Service businesses, on the other hand, provide much more customized interactions. The client comes to us for our specific, individual expertise. We take time to learn about them, their events, their goals, styles and desires, and then design and recommend solutions specifically tailored to their needs. If the client wants to do something that is not going to work, it is not only in our best interest to push back, it’s in the client’s interest too.
If you’re meeting with your accountant to discuss your taxes, and you want to write off your massage treatments as a business expense, (because, hey, you come up with your best ideas on the massage table), would you want him to say, “whatever you want, you’re the customer!” No way.
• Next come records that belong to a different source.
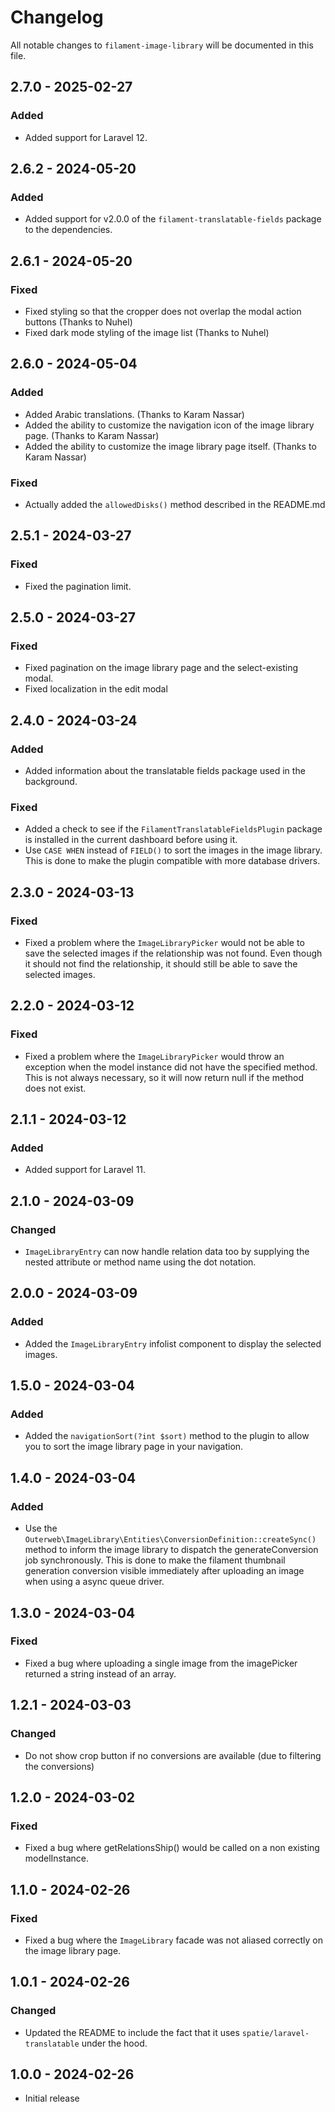 # Changelog

All notable changes to `filament-image-library` will be documented in this file.

## 2.7.0 - 2025-02-27

### Added

- Added support for Laravel 12.

## 2.6.2 - 2024-05-20

### Added

- Added support for v2.0.0 of the `filament-translatable-fields` package to the dependencies.

## 2.6.1 - 2024-05-20

### Fixed

- Fixed styling so that the cropper does not overlap the modal action buttons (Thanks to Nuhel)
- Fixed dark mode styling of the image list (Thanks to Nuhel)

## 2.6.0 - 2024-05-04

### Added

- Added Arabic translations. (Thanks to Karam Nassar)
- Added the ability to customize the navigation icon of the image library page. (Thanks to Karam Nassar)
- Added the ability to customize the image library page itself. (Thanks to Karam Nassar)

### Fixed

- Actually added the `allowedDisks()` method described in the README.md

## 2.5.1 - 2024-03-27

### Fixed

- Fixed the pagination limit.

## 2.5.0 - 2024-03-27

### Fixed

- Fixed pagination on the image library page and the select-existing modal.
- Fixed localization in the edit modal

## 2.4.0 - 2024-03-24

### Added

- Added information about the translatable fields package used in the background.

### Fixed

- Added a check to see if the `FilamentTranslatableFieldsPlugin` package is installed in the current dashboard before using it.
- Use `CASE WHEN` instead of `FIELD()` to sort the images in the image library. This is done to make the plugin compatible with more database drivers.

## 2.3.0 - 2024-03-13

### Fixed

- Fixed a problem where the `ImageLibraryPicker` would not be able to save the selected images if the relationship was not found. Even though it should not find the relationship, it should still be able to save the selected images.

## 2.2.0 - 2024-03-12

### Fixed

- Fixed a problem where the `ImageLibraryPicker` would throw an exception when the model instance did not have the specified method. This is not always necessary, so it will now return null if the method does not exist.

## 2.1.1 - 2024-03-12

### Added

- Added support for Laravel 11.

## 2.1.0 - 2024-03-09

### Changed

- `ImageLibraryEntry` can now handle relation data too by supplying the nested attribute or method name using the dot notation.

## 2.0.0 - 2024-03-09

### Added

- Added the `ImageLibraryEntry` infolist component to display the selected images.

## 1.5.0 - 2024-03-04

### Added

- Added the `navigationSort(?int $sort)` method to the plugin to allow you to sort the image library page in your navigation.

## 1.4.0 - 2024-03-04

### Added

- Use the `Outerweb\ImageLibrary\Entities\ConversionDefinition::createSync()` method to inform the image library to dispatch the generateConversion job synchronously. This is done to make the filament thumbnail generation conversion visible immediately after uploading an image when using a async queue driver.

## 1.3.0 - 2024-03-04

### Fixed

- Fixed a bug where uploading a single image from the imagePicker returned a string instead of an array.

## 1.2.1 - 2024-03-03

### Changed

- Do not show crop button if no conversions are available (due to filtering the conversions)

## 1.2.0 - 2024-03-02

### Fixed

- Fixed a bug where getRelationsShip() would be called on a non existing modelInstance.

## 1.1.0 - 2024-02-26

### Fixed

- Fixed a bug where the `ImageLibrary` facade was not aliased correctly on the image library page.

## 1.0.1 - 2024-02-26

### Changed

- Updated the README to include the fact that it uses `spatie/laravel-translatable` under the hood.

## 1.0.0 - 2024-02-26

- Initial release
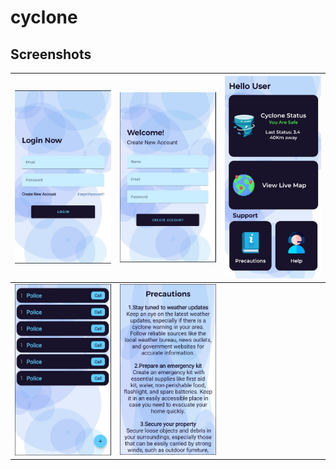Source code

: # cyclone

## Screenshots

| <img src="screenshots/1.jpeg" width="200px"> | <img src="screenshots/2.jpeg" width="200px"> | <img src="screenshots/3.jpeg" width="200px"> |
|:---:|:---:|:---:|
| <img src="screenshots/4.jpeg" width="200px"> | <img src="screenshots/5.jpeg" width="200px"> | |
You want him to look you hard in the eye and say, “Nice try. Unless your client is the masseuse, that’s not going to work.”
Sometimes pushing back to a demanding client can be difficult and awkward. But that’s what they need, and that’s what will make you invaluable to them. In The New York Times Business section (Valuing Those Who Tell You the Bitter Truth), Pamela Fields, the CEO of Stetson, talks about the importance of hearing divergent opinions from people who feel comfortable disagreeing with her.
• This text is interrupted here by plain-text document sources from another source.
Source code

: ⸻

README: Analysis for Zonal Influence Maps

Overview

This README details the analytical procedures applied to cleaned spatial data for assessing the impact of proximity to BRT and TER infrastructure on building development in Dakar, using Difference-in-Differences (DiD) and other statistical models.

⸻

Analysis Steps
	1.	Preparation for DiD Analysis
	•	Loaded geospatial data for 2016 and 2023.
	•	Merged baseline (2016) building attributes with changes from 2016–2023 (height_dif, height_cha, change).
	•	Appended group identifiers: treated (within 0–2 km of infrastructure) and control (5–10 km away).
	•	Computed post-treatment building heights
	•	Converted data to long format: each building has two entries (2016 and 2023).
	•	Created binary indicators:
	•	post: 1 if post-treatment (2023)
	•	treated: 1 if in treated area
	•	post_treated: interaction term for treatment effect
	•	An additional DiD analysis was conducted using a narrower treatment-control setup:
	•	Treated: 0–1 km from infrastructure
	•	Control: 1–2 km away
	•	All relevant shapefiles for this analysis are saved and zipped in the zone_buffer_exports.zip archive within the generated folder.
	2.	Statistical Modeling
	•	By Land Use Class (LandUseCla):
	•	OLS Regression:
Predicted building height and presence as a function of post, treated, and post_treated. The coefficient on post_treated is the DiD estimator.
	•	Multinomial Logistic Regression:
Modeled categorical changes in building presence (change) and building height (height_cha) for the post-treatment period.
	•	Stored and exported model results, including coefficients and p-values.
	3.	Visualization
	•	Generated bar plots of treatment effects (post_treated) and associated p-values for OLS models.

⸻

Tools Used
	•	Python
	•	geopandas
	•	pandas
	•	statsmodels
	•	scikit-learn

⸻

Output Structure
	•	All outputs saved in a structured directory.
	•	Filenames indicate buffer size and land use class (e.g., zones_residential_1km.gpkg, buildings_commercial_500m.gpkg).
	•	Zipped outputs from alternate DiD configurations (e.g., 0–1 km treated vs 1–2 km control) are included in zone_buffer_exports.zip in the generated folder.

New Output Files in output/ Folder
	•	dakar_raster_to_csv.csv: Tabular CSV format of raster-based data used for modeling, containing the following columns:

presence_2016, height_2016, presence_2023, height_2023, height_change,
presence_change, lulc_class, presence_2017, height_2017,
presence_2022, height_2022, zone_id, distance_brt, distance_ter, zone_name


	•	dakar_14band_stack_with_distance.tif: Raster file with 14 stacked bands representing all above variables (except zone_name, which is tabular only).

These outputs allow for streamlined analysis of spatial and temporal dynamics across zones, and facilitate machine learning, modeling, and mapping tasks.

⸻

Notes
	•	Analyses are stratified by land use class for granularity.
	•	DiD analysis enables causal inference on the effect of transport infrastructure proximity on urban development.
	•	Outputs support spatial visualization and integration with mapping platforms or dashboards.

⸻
The phrase, Speak Truth to Power, is typically applied to politics, where too often our leaders surround themselves with sycophants who are more interested in sucking up than in telling the truth. But the mantra applies everywhere. In sports we often see star athletes get ruined because there is no one in their entourage who speaks up about what’s in the athlete's best interest if it means disagreeing with him. (Think of Mike Tyson at the top of the list.)
And it certainly applies to working with our event clients, whether we are independents or agencies talking to paying clients, or in-house planners talking to our internal business unit clients. Soften the blow as needed, but you have to deliver the news. If the client’s really set on a lousy idea, try, “That’s a great idea. Unfortunately I just don’t think it’s appropriate for this event because _______. Believe me, I’d love to say we can do it, but it’s my professional responsibility to advise you why I don’t think it’s going to work. The last thing I want is for you to come to me afterwards and say, You’re the professional; why didn’t you warn me about this?! So this is me, officially warning you that I don’t think this will work.”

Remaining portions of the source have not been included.